Slovakia have started their 2022 FIFA World Cup qualifiers on the wrong foot after a disappointing 0-0 draw at minnows Cyprus.
Ranked 34 in the world, Slovakia will host Malta in their second qualifier as they look to regroup themselves in order to avoid losing track of the top spot earlier in the campaign.
Slovakia host Malta in Stadion Antona Malatinskeho, home of Spartak Trnava with whom Sliema Wanderers player Jean Paul Farrugia played in season 2014-15.
Only one team from Group H will advance directly to the Qatari tournament with Russia and Croatia the two favourites to challenge for the top spot.
However, while Russia struggled to leave a good impression in their 3-1 win over Malta, the Croatian side fell 1-0 at the hands of Slovenia.
This highlights the unpredictability in this group and Slovakia will aim to seize on this factor if they are to qualify for their second World Cup – their only appearance being in 2010 when they dumped out Italy in the group stages.
“I think the Slovak public is quite realistic, but at the same time they hope that the national team can make it to the World Cup,” Dennik N journalist Lukas Vrablik told Times of Malta.
“While they are aware that Croatia, Russia and even Slovenia could be better than us, the supporters will still get behind the team if they are doing well while if things go south, they will immediately criticise… sometimes exaggerating as well.”
Slovak journalist Vrablik explained that the national team is going through a transition period, in particular with the introduction of youth players into the side.
“The last year it has not been great for us, even though we managed to qualify to Euro 2022 through the play-offs,” he explained.
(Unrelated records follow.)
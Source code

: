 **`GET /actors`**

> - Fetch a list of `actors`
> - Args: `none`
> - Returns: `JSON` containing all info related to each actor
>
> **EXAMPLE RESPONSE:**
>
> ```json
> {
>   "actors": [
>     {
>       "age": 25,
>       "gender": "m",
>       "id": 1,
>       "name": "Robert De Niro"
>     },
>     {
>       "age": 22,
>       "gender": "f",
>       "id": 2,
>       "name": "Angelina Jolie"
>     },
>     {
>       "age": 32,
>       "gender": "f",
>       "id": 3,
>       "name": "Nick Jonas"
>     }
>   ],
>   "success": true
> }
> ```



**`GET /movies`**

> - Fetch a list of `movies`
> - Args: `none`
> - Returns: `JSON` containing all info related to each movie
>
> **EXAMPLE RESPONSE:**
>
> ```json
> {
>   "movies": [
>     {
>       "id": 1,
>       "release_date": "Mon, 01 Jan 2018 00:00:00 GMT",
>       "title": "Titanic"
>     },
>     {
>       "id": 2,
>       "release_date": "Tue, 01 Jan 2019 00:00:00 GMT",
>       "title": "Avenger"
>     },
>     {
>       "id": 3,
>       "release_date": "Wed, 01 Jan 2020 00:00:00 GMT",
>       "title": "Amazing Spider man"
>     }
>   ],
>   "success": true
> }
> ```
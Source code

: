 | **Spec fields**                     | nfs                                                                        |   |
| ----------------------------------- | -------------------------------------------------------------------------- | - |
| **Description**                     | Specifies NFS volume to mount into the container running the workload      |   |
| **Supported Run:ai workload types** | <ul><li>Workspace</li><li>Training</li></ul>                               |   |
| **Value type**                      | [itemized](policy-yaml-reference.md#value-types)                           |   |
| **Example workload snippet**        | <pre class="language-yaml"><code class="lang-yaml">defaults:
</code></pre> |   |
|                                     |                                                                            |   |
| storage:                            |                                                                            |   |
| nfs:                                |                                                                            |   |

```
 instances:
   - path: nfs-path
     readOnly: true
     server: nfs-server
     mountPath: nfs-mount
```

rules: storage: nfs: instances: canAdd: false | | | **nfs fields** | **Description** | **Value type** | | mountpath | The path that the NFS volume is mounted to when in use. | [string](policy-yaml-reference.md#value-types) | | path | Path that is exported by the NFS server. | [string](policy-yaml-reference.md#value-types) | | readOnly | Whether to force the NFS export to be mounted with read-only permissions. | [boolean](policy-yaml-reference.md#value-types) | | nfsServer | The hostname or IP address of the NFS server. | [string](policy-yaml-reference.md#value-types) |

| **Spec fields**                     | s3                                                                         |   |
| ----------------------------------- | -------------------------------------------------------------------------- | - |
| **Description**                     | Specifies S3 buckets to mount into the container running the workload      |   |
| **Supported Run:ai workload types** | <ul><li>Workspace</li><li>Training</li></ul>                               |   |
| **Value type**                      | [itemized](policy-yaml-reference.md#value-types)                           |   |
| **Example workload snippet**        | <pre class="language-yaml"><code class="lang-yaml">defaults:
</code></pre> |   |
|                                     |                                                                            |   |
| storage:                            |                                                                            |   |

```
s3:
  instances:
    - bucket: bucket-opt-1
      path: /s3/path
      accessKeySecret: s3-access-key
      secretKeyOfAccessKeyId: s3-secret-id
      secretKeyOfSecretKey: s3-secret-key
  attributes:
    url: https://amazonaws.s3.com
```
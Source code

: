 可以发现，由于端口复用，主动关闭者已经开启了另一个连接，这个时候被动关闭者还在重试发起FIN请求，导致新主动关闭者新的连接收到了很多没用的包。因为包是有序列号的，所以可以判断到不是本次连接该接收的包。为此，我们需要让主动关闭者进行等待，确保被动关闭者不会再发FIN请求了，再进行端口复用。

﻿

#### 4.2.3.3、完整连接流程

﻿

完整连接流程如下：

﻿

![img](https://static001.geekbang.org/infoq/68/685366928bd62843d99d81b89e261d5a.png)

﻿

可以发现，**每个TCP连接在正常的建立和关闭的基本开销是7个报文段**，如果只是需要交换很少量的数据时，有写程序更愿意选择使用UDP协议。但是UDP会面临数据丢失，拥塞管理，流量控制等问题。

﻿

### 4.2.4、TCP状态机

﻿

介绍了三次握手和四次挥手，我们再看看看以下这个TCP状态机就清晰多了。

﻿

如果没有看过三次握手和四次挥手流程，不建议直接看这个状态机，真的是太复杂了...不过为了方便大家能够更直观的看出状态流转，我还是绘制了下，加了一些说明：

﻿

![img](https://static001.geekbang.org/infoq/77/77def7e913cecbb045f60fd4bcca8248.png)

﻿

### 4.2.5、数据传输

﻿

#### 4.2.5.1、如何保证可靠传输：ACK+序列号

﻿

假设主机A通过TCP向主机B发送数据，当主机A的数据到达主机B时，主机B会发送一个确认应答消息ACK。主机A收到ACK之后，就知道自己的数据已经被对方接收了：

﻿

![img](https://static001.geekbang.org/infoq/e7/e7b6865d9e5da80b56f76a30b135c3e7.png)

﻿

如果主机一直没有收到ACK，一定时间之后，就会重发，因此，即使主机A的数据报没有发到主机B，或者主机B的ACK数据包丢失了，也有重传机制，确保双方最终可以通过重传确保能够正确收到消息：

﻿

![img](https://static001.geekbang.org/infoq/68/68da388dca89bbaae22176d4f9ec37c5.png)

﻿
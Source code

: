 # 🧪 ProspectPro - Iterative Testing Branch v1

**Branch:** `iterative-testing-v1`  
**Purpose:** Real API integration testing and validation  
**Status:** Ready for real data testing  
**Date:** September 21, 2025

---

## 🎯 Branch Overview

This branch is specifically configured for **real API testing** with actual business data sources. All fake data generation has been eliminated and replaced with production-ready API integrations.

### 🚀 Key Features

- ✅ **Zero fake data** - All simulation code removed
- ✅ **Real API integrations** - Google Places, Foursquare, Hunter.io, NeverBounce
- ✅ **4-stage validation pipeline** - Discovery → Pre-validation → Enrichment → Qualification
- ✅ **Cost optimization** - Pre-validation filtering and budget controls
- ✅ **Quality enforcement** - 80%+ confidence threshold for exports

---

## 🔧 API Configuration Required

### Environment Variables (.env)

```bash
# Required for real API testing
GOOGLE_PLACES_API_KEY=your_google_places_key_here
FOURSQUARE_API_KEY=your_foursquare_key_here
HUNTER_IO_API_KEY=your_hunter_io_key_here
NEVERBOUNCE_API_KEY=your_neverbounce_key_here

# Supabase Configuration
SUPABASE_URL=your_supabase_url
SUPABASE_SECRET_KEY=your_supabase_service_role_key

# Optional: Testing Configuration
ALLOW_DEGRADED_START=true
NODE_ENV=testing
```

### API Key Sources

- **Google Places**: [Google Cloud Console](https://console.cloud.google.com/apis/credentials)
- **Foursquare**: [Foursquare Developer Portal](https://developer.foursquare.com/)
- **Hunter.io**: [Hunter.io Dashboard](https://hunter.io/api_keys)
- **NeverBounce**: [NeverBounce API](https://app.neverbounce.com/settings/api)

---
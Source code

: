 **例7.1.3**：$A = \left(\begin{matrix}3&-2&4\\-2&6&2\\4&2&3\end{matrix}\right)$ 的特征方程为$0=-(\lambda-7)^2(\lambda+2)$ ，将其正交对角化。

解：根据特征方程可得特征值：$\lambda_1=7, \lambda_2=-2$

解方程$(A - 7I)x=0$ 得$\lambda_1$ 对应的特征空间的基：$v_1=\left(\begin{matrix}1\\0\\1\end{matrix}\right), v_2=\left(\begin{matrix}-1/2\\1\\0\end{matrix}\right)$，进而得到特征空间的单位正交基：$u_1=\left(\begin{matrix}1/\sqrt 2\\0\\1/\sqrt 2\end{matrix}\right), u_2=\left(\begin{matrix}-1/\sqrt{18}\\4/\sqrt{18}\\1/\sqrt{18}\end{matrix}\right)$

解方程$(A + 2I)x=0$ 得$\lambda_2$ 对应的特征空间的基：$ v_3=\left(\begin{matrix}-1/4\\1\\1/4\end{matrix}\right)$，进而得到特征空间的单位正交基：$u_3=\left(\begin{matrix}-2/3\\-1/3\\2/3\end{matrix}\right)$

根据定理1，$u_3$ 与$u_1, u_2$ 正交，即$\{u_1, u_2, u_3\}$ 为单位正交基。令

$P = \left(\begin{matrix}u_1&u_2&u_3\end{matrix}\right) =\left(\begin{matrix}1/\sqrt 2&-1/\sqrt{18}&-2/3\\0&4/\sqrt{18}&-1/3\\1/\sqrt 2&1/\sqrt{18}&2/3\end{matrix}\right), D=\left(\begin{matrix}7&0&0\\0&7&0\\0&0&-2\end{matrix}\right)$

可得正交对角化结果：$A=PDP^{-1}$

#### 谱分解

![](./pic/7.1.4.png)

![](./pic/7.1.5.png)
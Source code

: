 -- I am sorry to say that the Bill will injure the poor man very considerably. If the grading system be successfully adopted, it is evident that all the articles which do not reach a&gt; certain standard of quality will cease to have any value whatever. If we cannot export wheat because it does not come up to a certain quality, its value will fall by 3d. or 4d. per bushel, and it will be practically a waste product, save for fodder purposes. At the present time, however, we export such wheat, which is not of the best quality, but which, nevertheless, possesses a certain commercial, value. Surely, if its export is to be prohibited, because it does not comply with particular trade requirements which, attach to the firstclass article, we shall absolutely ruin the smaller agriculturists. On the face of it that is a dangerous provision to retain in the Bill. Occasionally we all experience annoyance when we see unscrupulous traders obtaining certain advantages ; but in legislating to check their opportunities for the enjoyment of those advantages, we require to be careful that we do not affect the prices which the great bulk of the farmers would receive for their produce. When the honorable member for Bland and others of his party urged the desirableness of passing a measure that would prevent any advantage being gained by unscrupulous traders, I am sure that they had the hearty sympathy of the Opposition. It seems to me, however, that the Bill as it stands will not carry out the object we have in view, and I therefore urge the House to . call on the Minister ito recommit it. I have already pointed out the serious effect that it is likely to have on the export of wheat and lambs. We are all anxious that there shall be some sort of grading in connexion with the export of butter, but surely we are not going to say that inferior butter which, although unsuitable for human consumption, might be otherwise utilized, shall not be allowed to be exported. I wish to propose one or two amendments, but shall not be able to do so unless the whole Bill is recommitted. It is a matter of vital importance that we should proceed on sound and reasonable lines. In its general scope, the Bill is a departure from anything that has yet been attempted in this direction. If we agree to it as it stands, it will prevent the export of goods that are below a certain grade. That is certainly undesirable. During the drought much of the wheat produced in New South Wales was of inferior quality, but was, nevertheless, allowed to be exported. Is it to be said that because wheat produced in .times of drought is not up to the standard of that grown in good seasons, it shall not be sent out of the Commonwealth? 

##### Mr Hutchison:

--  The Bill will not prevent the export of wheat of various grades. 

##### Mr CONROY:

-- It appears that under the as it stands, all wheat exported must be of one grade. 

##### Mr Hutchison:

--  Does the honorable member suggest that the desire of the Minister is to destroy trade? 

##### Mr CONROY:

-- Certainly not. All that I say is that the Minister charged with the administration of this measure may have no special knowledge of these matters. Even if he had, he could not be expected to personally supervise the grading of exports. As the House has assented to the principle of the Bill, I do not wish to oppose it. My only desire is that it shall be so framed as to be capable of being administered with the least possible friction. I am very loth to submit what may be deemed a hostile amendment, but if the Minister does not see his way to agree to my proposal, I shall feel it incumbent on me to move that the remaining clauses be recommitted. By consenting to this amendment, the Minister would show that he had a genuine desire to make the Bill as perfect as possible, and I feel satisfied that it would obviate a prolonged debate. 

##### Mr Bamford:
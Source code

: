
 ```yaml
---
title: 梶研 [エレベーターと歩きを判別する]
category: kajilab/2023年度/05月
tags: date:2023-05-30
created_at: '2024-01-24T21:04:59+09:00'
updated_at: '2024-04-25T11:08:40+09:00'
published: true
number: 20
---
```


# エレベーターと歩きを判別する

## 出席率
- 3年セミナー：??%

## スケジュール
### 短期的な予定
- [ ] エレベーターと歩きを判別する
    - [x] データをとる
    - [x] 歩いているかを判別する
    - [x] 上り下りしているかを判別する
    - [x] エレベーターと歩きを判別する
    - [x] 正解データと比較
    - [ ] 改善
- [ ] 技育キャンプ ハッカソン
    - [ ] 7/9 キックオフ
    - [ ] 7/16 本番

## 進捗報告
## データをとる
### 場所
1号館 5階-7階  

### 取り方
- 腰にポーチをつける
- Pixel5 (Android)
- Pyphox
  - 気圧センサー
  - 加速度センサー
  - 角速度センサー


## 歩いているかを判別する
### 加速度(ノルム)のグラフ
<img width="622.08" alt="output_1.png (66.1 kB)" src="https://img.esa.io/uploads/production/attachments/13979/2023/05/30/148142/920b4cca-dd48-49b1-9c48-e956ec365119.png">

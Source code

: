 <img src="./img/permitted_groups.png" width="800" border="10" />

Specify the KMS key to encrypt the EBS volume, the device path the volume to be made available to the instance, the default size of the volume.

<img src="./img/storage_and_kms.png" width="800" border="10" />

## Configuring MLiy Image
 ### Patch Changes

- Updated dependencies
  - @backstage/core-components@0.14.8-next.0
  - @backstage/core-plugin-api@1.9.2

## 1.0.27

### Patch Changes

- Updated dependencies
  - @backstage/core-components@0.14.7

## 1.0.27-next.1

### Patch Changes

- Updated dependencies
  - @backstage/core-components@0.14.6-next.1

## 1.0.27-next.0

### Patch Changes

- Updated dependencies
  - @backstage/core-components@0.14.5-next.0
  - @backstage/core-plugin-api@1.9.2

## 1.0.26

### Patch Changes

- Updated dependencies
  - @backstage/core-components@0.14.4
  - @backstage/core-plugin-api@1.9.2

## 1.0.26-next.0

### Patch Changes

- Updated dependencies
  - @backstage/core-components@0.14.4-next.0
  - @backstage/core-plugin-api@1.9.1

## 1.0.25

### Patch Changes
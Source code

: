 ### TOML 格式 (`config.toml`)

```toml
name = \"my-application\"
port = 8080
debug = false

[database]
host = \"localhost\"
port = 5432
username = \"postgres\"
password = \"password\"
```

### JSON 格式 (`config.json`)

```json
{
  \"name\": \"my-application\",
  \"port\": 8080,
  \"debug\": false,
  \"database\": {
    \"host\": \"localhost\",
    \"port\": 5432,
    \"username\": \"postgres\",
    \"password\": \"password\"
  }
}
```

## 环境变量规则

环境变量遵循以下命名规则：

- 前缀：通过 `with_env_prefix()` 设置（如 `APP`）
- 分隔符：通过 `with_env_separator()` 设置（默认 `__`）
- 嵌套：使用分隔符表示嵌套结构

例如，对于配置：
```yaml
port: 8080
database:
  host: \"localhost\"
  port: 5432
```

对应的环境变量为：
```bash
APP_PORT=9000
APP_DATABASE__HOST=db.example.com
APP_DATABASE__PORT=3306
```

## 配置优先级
“The team’s playing style is not really attractive and this transition process has been going on for the last two years now.”
Slovakia will face a stern test in Group E in the upcoming European Championships as they will rub their shoulders with Spain, Sweden and Poland.
Vrablik mentioned the unfortunate absences of Bundesliga-based Ondrej Duda, Laszlo Benes and Peter Pekarik due the coronavirus measures imposed by the German government as they would have injected even more quality into the team.
Vrablik also highlighted the emergence of 2002-born Tomas Suslov who is on the books of Groningen and who has earned a lot of praise by the Dutch journalists.
Slovakia are also starting to rely on centre-forward Robert Bozenik who is becoming more indispensable for his club (Feyenoord) and country.
“Bozenik introduction can be a key factor for us because we have been struggling with strikers for a long time now,” Vrablik explained.
“I still feel that we have some technical players in the squad, in particular the midfield department where there are Marek Hamsik, Juraj Kucka and Albert Rusnak.
“At the same time, there is also Milan Skriniar in our defensive line who is at Inter right now.”
Vrablik shed light on the 4-3-2-1 system with three defensive midfielders applied by the coach in the stalemate against Cyprus.
“Cyprus did not have nothing to do except sit back, dense the midfield and that meant it was over for us,” he admitted.
“That passive style could work in games against big teams but against teams like Cyprus we have to take the initiative and be more confident to get points.”
Asked about the importance of Hamsik in this team, Vrabik said that the former Napoli captain is still a valuable player to the national team.
Since Slovakia’s independence in 1993, Hamsik is considered as one the country’s greats together with Peter Dubosvky, of Real Madrid.
“We are very dependent on him, similar to Poland with Robert Lewandowski for example,” the Slovak journalist said.
“(Marek) Hamsik is just a level above all the others as he is crucial to our playing style given that he dictates the tempo of our team.
“He is a great playmaker for us and we hope that the move to Sweden will help him get 100% fit for the European championships.”